▶ Action item:
Reproduce, exactly, the lines of the material below from the line containing "Remote Desktop Protocol" through the line containing "4. Deployed VM", with both end lines included and nothing else.

▶ Records provided:
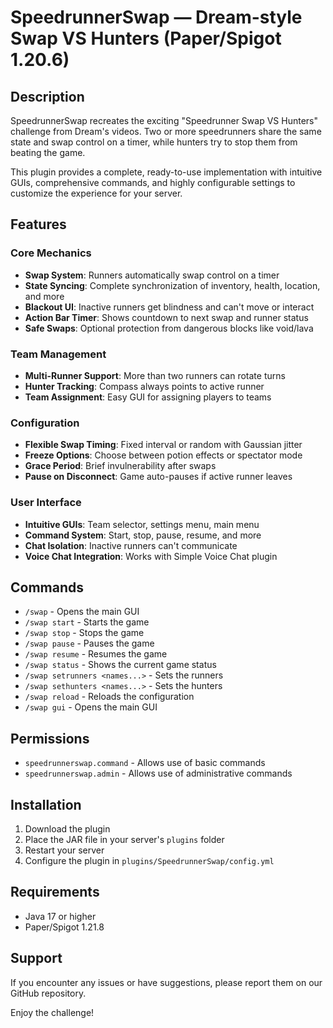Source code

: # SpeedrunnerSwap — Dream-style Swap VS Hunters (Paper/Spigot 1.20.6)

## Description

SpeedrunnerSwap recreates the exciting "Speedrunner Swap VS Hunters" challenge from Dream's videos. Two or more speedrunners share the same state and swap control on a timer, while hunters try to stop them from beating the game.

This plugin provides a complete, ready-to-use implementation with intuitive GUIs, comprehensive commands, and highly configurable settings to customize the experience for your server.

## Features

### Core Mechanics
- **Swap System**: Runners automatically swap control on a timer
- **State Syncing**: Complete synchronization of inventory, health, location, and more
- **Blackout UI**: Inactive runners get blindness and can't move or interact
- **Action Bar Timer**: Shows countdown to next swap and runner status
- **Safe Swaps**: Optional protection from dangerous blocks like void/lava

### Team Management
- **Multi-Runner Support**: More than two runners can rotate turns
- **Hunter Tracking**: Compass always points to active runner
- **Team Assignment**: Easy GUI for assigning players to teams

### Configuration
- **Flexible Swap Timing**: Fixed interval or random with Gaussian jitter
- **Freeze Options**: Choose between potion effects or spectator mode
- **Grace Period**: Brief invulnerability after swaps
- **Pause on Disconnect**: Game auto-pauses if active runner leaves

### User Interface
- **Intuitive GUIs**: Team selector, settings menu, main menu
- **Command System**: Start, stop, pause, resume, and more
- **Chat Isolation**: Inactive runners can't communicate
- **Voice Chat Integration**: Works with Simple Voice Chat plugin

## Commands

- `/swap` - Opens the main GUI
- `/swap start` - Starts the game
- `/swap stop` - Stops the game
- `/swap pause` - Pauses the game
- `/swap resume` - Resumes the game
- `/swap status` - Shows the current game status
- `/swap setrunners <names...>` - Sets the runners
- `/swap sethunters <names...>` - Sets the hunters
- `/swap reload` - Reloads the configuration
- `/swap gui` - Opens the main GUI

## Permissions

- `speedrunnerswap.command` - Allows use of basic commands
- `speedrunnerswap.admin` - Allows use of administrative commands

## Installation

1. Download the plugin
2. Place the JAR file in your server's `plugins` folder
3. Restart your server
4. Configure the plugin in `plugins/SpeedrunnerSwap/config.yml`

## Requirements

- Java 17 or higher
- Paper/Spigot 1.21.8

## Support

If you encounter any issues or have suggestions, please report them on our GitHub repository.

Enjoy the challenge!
==
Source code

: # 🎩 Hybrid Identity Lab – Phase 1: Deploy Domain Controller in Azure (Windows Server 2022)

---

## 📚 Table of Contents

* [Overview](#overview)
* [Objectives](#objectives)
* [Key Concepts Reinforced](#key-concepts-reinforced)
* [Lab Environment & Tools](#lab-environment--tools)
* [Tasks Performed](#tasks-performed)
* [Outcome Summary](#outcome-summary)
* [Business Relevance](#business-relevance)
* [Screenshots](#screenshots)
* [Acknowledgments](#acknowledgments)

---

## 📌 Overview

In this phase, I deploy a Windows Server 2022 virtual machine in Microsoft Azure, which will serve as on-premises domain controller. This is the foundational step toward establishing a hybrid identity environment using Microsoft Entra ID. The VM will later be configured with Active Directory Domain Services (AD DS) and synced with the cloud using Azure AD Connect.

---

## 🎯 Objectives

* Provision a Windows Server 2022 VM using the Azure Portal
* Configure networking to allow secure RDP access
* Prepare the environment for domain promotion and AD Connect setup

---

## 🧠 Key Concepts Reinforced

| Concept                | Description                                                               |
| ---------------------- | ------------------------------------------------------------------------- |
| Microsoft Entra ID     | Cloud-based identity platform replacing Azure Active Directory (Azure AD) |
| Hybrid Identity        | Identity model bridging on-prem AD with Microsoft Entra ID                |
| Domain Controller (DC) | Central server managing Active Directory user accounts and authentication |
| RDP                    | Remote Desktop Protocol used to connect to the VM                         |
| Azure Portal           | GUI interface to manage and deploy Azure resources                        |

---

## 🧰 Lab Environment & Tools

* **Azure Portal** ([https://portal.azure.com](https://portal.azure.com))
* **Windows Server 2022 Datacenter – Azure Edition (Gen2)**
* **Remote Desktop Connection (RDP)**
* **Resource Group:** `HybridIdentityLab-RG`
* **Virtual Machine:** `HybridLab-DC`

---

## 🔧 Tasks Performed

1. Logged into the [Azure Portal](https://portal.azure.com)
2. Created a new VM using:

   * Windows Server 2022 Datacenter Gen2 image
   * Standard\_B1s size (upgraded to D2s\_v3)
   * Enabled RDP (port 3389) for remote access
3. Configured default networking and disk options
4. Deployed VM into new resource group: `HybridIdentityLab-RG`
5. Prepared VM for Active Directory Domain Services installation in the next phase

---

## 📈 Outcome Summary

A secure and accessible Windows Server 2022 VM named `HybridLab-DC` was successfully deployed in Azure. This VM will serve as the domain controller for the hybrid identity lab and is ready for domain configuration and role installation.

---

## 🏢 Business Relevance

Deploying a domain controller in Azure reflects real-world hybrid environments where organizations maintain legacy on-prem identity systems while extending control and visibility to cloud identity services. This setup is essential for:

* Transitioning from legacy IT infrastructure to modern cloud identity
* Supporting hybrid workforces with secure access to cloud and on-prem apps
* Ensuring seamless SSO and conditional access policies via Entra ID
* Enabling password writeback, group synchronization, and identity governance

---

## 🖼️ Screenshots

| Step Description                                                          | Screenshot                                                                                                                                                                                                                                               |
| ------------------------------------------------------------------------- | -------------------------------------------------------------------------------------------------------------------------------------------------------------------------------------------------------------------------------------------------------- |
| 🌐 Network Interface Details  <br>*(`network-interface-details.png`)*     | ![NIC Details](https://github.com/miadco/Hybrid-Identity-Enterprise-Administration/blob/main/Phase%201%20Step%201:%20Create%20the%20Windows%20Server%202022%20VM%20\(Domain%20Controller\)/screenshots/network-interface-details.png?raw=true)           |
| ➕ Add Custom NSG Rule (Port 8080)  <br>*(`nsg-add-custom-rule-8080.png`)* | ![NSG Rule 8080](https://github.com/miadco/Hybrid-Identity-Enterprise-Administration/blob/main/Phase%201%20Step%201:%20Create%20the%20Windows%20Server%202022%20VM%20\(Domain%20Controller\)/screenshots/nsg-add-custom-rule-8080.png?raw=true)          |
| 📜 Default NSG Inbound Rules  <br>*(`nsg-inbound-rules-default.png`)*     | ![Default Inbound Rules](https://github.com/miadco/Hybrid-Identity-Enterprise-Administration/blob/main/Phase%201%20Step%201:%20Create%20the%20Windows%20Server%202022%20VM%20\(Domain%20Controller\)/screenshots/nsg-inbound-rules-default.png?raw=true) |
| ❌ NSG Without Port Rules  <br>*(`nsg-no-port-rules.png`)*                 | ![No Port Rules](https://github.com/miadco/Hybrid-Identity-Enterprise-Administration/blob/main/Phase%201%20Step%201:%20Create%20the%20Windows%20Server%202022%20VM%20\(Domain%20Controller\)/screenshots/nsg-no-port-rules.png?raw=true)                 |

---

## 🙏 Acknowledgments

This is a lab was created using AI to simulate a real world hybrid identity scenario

▶ Result:
| RDP                    | Remote Desktop Protocol used to connect to the VM                         |
| Azure Portal           | GUI interface to manage and deploy Azure resources                        |

---

## 🧰 Lab Environment & Tools

* **Azure Portal** ([https://portal.azure.com](https://portal.azure.com))
* **Windows Server 2022 Datacenter – Azure Edition (Gen2)**
* **Remote Desktop Connection (RDP)**
* **Resource Group:** `HybridIdentityLab-RG`
* **Virtual Machine:** `HybridLab-DC`

---

## 🔧 Tasks Performed

1. Logged into the [Azure Portal](https://portal.azure.com)
2. Created a new VM using:

   * Windows Server 2022 Datacenter Gen2 image
   * Standard\_B1s size (upgraded to D2s\_v3)
   * Enabled RDP (port 3389) for remote access
3. Configured default networking and disk options
4. Deployed VM into new resource group: `HybridIdentityLab-RG`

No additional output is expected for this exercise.